Não é por ser inócuo que nos devemos calar

A 4 de outubro, houve uma revolução, cuja dimensão fica entre Revolução Industrial e a minha revolução pessoal, esta semana, em deixar de comer fiambre. Mas 4 de outubro trouxe, mesmo, uma rutura. Antes, havia dois partidos que se autoexcluíam de governar. Depois, os deputados tresmalhados do BE e do PC passaram a querer ser tão normais quanto os restantes. Vale o que vale, não vale o motor a vapor de James Watt mas vale mais do que o meu temor de carnes processadas. O que vivemos por estes dias foi um avanço da nossa democracia. Ganhámos todos. Bloquistas e comunistas por, enfim, poderem dar o seu contributo sem meio mas.

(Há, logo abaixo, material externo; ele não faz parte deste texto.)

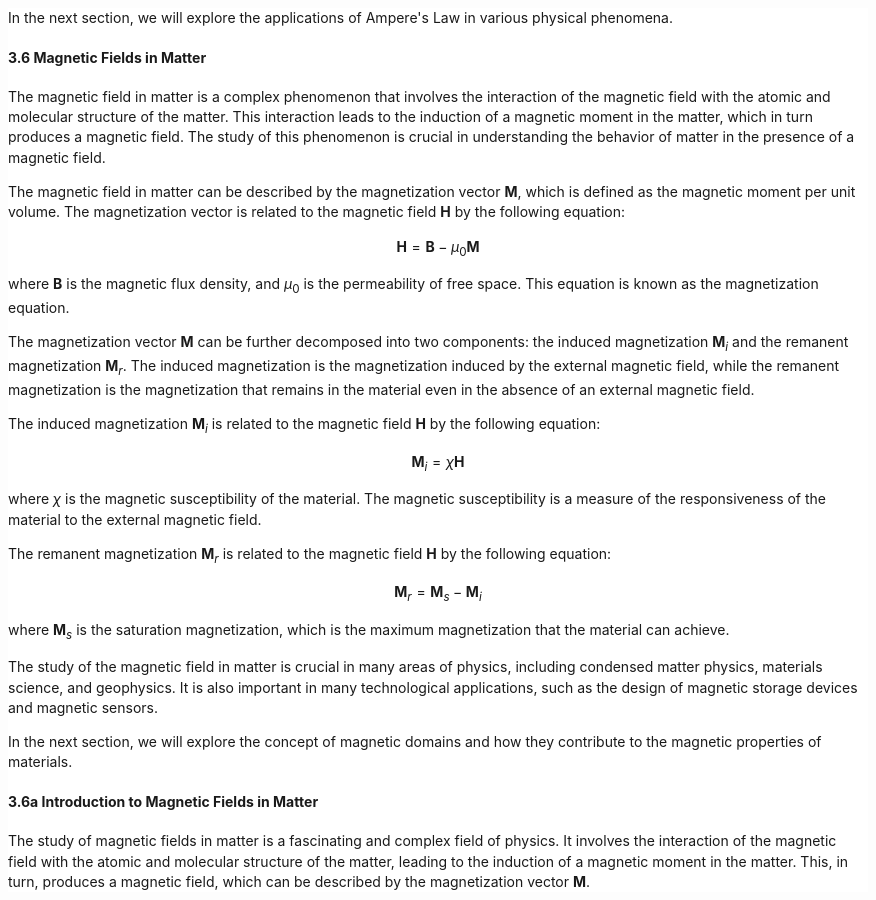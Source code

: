 In the next section, we will explore the applications of Ampere's Law in various physical phenomena.




#### 3.6 Magnetic Fields in Matter

The magnetic field in matter is a complex phenomenon that involves the interaction of the magnetic field with the atomic and molecular structure of the matter. This interaction leads to the induction of a magnetic moment in the matter, which in turn produces a magnetic field. The study of this phenomenon is crucial in understanding the behavior of matter in the presence of a magnetic field.

The magnetic field in matter can be described by the magnetization vector $\mathbf{M}$, which is defined as the magnetic moment per unit volume. The magnetization vector is related to the magnetic field $\mathbf{H}$ by the following equation:

$$
\mathbf{H} = \mathbf{B} - \mu_0 \mathbf{M}
$$

where $\mathbf{B}$ is the magnetic flux density, and $\mu_0$ is the permeability of free space. This equation is known as the magnetization equation.

The magnetization vector $\mathbf{M}$ can be further decomposed into two components: the induced magnetization $\mathbf{M}_i$ and the remanent magnetization $\mathbf{M}_r$. The induced magnetization is the magnetization induced by the external magnetic field, while the remanent magnetization is the magnetization that remains in the material even in the absence of an external magnetic field.

The induced magnetization $\mathbf{M}_i$ is related to the magnetic field $\mathbf{H}$ by the following equation:

$$
\mathbf{M}_i = \chi \mathbf{H}
$$

where $\chi$ is the magnetic susceptibility of the material. The magnetic susceptibility is a measure of the responsiveness of the material to the external magnetic field.

The remanent magnetization $\mathbf{M}_r$ is related to the magnetic field $\mathbf{H}$ by the following equation:

$$
\mathbf{M}_r = \mathbf{M}_s - \mathbf{M}_i
$$

where $\mathbf{M}_s$ is the saturation magnetization, which is the maximum magnetization that the material can achieve.

The study of the magnetic field in matter is crucial in many areas of physics, including condensed matter physics, materials science, and geophysics. It is also important in many technological applications, such as the design of magnetic storage devices and magnetic sensors.

In the next section, we will explore the concept of magnetic domains and how they contribute to the magnetic properties of materials.

#### 3.6a Introduction to Magnetic Fields in Matter

The study of magnetic fields in matter is a fascinating and complex field of physics. It involves the interaction of the magnetic field with the atomic and molecular structure of the matter, leading to the induction of a magnetic moment in the matter. This, in turn, produces a magnetic field, which can be described by the magnetization vector $\mathbf{M}$.
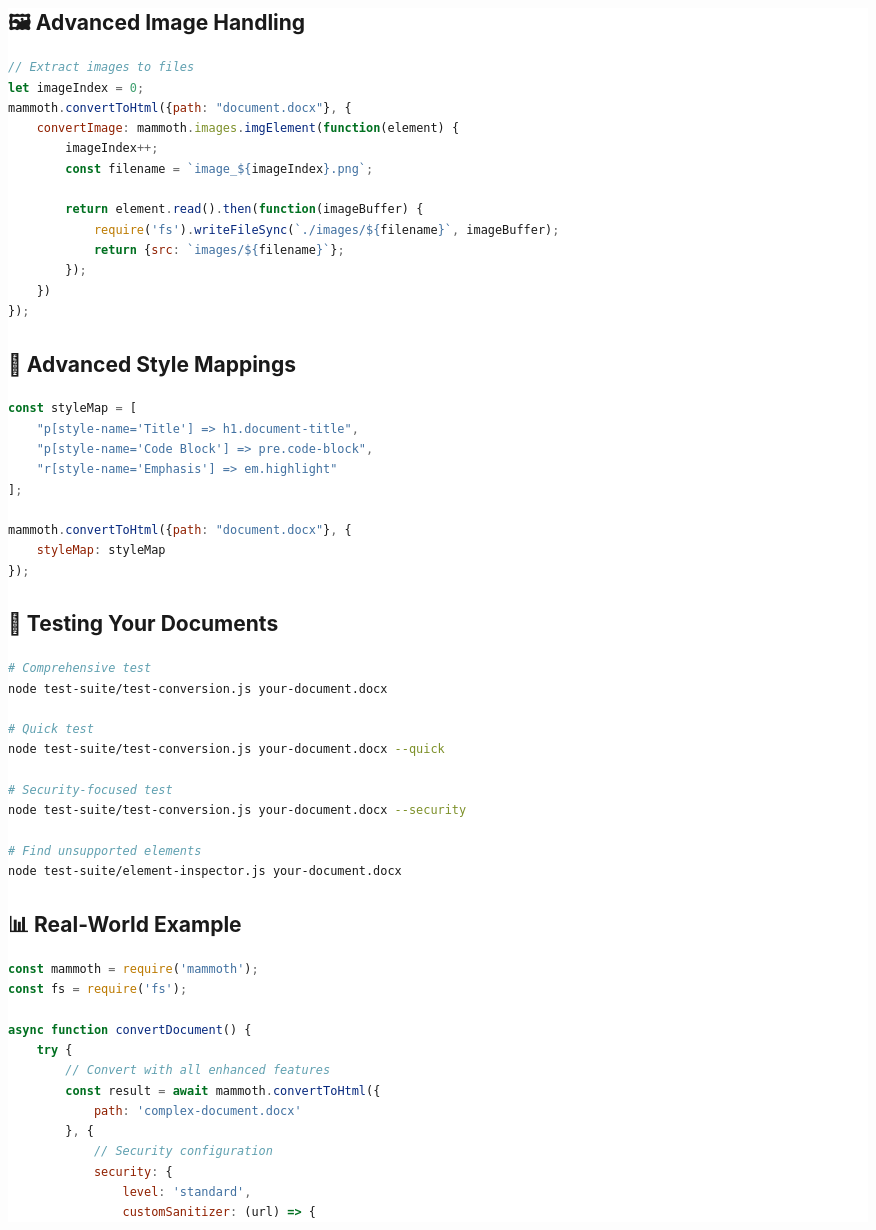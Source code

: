 ## 🖼️ Advanced Image Handling

```javascript
// Extract images to files
let imageIndex = 0;
mammoth.convertToHtml({path: "document.docx"}, {
    convertImage: mammoth.images.imgElement(function(element) {
        imageIndex++;
        const filename = `image_${imageIndex}.png`;
        
        return element.read().then(function(imageBuffer) {
            require('fs').writeFileSync(`./images/${filename}`, imageBuffer);
            return {src: `images/${filename}`};
        });
    })
});
```

## 🎨 Advanced Style Mappings

```javascript
const styleMap = [
    "p[style-name='Title'] => h1.document-title",
    "p[style-name='Code Block'] => pre.code-block",
    "r[style-name='Emphasis'] => em.highlight"
];

mammoth.convertToHtml({path: "document.docx"}, {
    styleMap: styleMap
});
```

## 🧪 Testing Your Documents

```bash
# Comprehensive test
node test-suite/test-conversion.js your-document.docx

# Quick test
node test-suite/test-conversion.js your-document.docx --quick

# Security-focused test
node test-suite/test-conversion.js your-document.docx --security

# Find unsupported elements
node test-suite/element-inspector.js your-document.docx
```

## 📊 Real-World Example

```javascript
const mammoth = require('mammoth');
const fs = require('fs');

async function convertDocument() {
    try {
        // Convert with all enhanced features
        const result = await mammoth.convertToHtml({
            path: 'complex-document.docx'
        }, {
            // Security configuration
            security: {
                level: 'standard',
                customSanitizer: (url) => {
```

Socialistas, apesar do risco que passam a correr com alianças instáveis. E a direita, apesar de perderem a cumplicidade implícita que a autoexclusão do BE e do PC lhes trazia nas contas parlamentares... Hoje, a nossa democracia está mais adulta. Uma revolução, disse eu, apesar do abrupto estender-se sempre um bocadinho no tempo. A Revolução Russa, de 1917, foi também uma em fevereiro, com a democracia parlamentar, e outra em outubro, quando os sovietes assaltaram o Parlamento. É, as revoluções às vezes andam para trás. A nossa revoluçãozinha, passo em frente, está feita. Aquilo do sindicalista Arménio Carlos querer ir para a porta da AR no dia do voto de rejeição não é, claro!, querer repetir 1917. É só tolice. Que ele não a entenda é a prova de que as boas revoluções são as reformas permanentes.